======== Extracted material

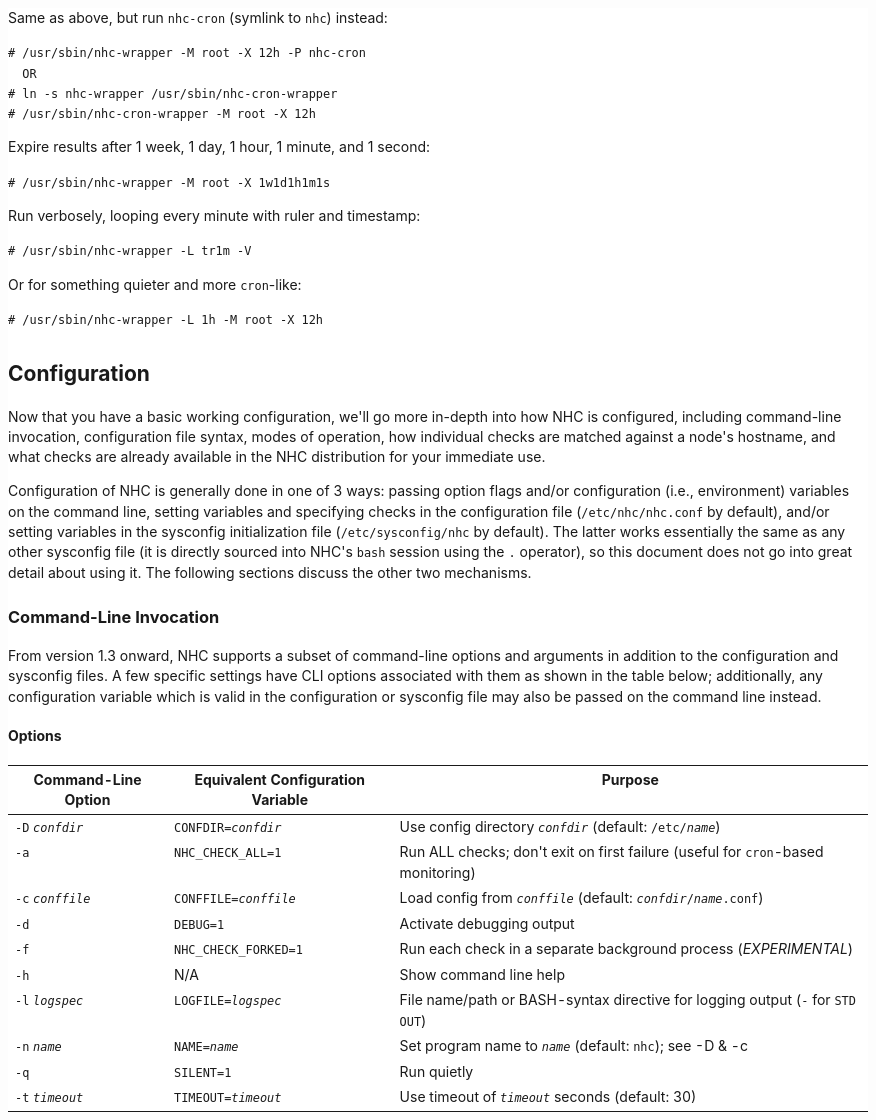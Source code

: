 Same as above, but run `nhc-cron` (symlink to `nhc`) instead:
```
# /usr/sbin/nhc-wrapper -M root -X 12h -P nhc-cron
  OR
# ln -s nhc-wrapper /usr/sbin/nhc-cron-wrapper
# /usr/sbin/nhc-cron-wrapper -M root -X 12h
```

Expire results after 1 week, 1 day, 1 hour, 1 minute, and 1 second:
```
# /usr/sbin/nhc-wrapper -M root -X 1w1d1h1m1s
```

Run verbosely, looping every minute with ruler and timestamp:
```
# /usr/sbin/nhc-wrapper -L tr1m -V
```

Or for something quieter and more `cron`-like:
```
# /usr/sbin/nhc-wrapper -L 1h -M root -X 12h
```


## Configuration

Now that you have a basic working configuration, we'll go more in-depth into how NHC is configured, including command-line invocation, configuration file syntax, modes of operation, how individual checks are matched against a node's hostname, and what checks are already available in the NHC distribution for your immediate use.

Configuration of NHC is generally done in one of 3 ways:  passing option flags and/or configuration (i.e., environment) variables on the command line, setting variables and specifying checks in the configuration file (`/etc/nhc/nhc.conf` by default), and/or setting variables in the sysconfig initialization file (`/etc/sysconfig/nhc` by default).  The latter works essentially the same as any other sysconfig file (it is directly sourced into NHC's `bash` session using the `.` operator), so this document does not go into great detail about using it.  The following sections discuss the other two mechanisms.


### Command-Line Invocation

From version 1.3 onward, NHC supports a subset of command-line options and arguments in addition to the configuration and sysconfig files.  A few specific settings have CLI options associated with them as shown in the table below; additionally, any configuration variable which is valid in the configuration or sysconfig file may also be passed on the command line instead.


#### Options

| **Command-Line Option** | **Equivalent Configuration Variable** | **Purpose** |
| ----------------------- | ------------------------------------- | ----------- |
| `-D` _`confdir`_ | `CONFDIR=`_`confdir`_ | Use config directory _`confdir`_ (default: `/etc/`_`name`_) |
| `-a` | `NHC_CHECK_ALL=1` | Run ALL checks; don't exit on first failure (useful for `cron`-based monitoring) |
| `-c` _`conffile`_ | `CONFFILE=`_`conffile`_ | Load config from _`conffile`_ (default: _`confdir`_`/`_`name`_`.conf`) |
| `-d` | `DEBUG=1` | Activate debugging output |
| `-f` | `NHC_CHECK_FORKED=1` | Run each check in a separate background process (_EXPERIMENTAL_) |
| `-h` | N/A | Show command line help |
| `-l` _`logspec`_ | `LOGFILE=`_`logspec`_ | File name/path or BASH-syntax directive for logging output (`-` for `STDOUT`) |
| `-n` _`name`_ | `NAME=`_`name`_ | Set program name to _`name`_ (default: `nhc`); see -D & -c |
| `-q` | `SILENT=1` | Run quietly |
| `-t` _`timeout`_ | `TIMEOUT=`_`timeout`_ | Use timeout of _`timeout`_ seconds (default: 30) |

================
======== Extracted material

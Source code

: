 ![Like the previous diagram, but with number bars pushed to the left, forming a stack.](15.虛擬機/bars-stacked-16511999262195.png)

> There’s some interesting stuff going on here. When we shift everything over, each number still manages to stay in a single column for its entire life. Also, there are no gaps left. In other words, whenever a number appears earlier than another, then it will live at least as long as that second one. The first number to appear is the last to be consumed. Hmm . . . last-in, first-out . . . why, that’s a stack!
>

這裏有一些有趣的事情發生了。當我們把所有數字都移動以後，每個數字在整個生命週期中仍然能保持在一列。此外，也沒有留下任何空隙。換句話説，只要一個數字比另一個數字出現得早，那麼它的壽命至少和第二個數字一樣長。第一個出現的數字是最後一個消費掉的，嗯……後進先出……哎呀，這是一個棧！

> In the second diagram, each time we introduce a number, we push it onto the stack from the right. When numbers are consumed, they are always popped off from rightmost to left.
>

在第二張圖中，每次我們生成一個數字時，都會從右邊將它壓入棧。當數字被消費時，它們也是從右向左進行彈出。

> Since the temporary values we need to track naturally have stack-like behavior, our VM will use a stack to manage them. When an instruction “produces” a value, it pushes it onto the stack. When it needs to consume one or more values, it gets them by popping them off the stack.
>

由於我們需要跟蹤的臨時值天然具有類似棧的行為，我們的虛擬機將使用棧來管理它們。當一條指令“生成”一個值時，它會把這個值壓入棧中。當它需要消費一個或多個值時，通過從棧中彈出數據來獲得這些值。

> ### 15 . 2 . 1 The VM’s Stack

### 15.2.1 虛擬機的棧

================
======== Extracted material

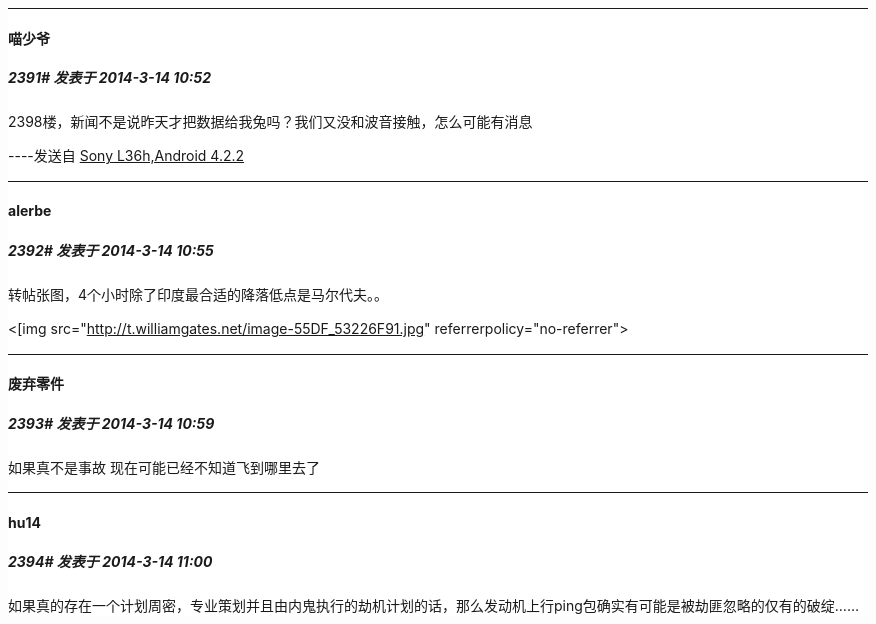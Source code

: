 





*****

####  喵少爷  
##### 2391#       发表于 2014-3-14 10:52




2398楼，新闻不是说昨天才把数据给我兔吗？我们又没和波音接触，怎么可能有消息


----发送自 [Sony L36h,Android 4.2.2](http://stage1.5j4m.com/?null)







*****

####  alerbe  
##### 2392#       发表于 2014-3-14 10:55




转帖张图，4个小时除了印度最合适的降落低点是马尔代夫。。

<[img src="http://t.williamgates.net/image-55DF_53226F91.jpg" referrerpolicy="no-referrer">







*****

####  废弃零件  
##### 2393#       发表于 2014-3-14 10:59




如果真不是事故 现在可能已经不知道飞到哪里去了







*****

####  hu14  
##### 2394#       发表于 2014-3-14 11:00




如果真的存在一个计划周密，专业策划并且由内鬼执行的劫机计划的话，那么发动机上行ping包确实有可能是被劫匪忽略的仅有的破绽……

================

Your instructions.
Using the records above, copy word for word the line with "that’s a stack!", the line with "### 15.2.1 虛擬機的棧", and every line between them.

Reply to the task.
> There’s some interesting stuff going on here. When we shift everything over, each number still manages to stay in a single column for its entire life. Also, there are no gaps left. In other words, whenever a number appears earlier than another, then it will live at least as long as that second one. The first number to appear is the last to be consumed. Hmm . . . last-in, first-out . . . why, that’s a stack!
>

這裏有一些有趣的事情發生了。當我們把所有數字都移動以後，每個數字在整個生命週期中仍然能保持在一列。此外，也沒有留下任何空隙。換句話説，只要一個數字比另一個數字出現得早，那麼它的壽命至少和第二個數字一樣長。第一個出現的數字是最後一個消費掉的，嗯……後進先出……哎呀，這是一個棧！

> In the second diagram, each time we introduce a number, we push it onto the stack from the right. When numbers are consumed, they are always popped off from rightmost to left.
>

在第二張圖中，每次我們生成一個數字時，都會從右邊將它壓入棧。當數字被消費時，它們也是從右向左進行彈出。

> Since the temporary values we need to track naturally have stack-like behavior, our VM will use a stack to manage them. When an instruction “produces” a value, it pushes it onto the stack. When it needs to consume one or more values, it gets them by popping them off the stack.
>

由於我們需要跟蹤的臨時值天然具有類似棧的行為，我們的虛擬機將使用棧來管理它們。當一條指令“生成”一個值時，它會把這個值壓入棧中。當它需要消費一個或多個值時，通過從棧中彈出數據來獲得這些值。

> ### 15 . 2 . 1 The VM’s Stack

### 15.2.1 虛擬機的棧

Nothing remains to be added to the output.